You can set two time zones. The primary time zone displays on the time of day screen. Press
START/SPLIT/+ to view the alternate time zone, or hold START/SPLIT/+ to change primary
time zones.
1. Hold SET until SET TIME displays.
2. Press START/SPLIT/+ and DISPLAY/TAP ON-OFF/- to choose the time zone to set.
3. Press MODE. The hours digits flash.
4. Press START/SPLIT/+ and DISPLAY/TAP ON-OFF/- to set hours, and then press
MODE to select minutes.
5. Continue pressing START/SPLIT/+, DISPLAY/TAP ON-OFF/-, and MODE to set
minutes, seconds, month, day, year, time format (12-hour or 24-hour), and date format
(MMM-DD, DD.MMM, MM-DD-YY, or DD.MM.YY).
6. Press SET to exit.
SETTING YOUR TARGET PACE
Target pace is a minutes per mile or kilometer goal you set for yourself.

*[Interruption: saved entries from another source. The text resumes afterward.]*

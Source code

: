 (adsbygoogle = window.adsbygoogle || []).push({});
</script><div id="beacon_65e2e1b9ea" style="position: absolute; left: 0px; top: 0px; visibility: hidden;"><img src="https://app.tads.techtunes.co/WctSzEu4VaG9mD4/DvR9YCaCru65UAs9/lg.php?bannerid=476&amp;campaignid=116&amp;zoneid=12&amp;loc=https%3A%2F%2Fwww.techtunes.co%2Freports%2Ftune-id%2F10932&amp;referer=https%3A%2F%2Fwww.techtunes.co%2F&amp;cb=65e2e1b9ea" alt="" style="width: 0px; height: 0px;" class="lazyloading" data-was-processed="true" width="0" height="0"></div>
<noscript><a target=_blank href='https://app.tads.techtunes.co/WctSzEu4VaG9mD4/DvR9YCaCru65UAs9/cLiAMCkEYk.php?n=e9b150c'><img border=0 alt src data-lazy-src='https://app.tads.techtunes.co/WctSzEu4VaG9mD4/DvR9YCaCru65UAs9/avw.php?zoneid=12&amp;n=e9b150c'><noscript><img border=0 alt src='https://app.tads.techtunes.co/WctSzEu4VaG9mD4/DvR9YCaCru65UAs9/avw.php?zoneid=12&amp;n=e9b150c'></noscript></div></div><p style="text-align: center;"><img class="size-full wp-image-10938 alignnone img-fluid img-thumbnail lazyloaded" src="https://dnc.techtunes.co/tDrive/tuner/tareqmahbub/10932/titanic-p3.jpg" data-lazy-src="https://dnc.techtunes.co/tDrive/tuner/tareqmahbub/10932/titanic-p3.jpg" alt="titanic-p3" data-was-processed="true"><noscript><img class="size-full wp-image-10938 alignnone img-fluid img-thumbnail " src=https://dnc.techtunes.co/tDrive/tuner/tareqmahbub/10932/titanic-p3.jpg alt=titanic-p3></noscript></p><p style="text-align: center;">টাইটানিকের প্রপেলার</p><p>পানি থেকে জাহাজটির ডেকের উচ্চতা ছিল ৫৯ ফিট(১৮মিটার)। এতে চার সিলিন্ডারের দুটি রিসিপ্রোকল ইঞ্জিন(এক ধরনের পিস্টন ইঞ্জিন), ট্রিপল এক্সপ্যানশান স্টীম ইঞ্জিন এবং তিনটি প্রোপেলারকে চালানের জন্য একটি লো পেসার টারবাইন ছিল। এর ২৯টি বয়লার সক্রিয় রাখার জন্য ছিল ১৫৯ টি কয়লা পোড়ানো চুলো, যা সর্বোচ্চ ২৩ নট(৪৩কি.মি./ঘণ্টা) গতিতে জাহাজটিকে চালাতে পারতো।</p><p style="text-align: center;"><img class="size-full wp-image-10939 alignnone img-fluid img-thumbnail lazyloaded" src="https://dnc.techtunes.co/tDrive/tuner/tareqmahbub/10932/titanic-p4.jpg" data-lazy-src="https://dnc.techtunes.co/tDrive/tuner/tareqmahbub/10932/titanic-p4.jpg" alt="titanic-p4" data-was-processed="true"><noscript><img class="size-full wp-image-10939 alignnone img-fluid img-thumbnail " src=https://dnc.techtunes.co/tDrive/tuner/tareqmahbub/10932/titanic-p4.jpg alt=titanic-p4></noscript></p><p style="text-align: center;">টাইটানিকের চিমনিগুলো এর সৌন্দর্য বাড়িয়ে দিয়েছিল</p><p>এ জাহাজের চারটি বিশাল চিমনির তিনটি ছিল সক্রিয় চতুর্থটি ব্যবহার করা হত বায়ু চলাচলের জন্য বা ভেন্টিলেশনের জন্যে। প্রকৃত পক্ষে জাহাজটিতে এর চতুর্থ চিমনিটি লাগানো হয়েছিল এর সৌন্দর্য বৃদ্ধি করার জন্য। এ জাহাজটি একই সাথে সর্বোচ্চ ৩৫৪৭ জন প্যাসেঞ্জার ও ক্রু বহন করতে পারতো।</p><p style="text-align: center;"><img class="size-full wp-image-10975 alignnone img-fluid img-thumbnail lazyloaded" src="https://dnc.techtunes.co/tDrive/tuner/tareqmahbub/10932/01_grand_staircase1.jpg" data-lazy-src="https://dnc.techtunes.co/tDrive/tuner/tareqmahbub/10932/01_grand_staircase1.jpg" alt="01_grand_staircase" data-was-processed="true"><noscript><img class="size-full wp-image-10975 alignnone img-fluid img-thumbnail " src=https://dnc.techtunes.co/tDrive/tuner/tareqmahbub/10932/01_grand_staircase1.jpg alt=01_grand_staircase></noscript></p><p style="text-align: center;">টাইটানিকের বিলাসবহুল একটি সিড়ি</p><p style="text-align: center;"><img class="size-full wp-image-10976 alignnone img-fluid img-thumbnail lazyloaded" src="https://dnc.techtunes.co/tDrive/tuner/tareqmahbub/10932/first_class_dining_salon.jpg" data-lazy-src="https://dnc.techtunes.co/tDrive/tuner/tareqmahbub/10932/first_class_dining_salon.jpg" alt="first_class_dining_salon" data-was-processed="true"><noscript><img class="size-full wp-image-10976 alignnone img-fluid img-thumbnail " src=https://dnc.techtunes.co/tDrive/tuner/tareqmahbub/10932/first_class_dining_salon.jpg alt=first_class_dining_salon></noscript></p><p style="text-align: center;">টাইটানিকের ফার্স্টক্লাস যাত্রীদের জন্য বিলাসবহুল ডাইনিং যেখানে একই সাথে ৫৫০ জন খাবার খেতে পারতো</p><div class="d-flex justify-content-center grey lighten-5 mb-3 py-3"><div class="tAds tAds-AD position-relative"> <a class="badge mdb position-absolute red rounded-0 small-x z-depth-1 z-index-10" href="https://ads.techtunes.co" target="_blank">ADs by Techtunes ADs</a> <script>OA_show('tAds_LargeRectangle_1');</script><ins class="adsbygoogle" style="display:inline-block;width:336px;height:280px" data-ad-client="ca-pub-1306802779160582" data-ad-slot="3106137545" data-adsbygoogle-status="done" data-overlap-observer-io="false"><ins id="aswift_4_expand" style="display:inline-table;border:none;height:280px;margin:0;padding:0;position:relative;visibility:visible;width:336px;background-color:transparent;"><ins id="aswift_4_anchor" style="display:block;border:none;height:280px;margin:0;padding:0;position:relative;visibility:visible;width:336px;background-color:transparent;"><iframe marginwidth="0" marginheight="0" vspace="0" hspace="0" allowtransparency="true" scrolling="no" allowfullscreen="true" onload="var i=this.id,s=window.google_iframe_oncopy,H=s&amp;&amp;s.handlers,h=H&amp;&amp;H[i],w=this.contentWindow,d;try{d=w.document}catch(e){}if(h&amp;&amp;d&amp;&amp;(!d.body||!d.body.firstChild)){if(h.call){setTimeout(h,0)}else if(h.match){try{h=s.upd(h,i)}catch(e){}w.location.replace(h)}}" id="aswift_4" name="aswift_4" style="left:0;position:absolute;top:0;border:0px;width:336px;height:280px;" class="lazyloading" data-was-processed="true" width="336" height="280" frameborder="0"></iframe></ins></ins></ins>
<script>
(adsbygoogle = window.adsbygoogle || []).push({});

In Chrono mode, every
lap/split you take is compared to this target, and an audible alert with onscreen message indicates
whether to speed up, slow down, or maintain your current pace.
There are several components of target pace:
SETTING
FUNCTION
Target pace
(TARGET PACE)
The number of minutes in which you want to complete each mile or kilometer.
Maximum target range
(TARGET RANGE +)
The time by which your pace may exceed your target and still be ON TARGET.
Minimum target range
(TARGET RANGE -)
The time by which your pace may fall short of your target and still be ON
TARGET.
Target distance
(TARGET DIST)
The distance you want to cover during a workout (optional).
1. Press MODE until SETUP displays.
2. Press START/SPLIT/+ until TARGET TIME displays.
3. Press SET.
4. Press START/SPLIT/+ and DISPLAY/TAP ON-OFF/- to select ON.